== The records
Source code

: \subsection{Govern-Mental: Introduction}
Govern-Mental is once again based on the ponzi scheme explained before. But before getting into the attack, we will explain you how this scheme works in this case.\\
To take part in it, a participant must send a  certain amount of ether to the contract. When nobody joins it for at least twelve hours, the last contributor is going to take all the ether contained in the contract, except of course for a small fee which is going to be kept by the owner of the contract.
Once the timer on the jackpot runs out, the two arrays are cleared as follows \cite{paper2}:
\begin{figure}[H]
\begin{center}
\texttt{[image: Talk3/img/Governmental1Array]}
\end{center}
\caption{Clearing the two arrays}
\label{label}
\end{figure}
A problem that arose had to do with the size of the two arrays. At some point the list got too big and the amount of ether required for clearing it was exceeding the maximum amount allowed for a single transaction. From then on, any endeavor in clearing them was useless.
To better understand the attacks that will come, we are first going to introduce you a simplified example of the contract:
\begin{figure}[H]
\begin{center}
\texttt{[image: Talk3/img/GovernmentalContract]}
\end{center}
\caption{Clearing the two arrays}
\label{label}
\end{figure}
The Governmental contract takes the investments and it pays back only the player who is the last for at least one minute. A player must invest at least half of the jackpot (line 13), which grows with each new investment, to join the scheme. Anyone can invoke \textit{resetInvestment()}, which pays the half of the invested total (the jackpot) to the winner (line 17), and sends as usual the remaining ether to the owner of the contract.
====
Required action => Write out every line of the data that holds the word "will".

Output for this task =>
Govern-Mental is once again based on the ponzi scheme explained before. But before getting into the attack, we will explain you how this scheme works in this case.\\
To better understand the attacks that will come, we are first going to introduce you a simplified example of the contract:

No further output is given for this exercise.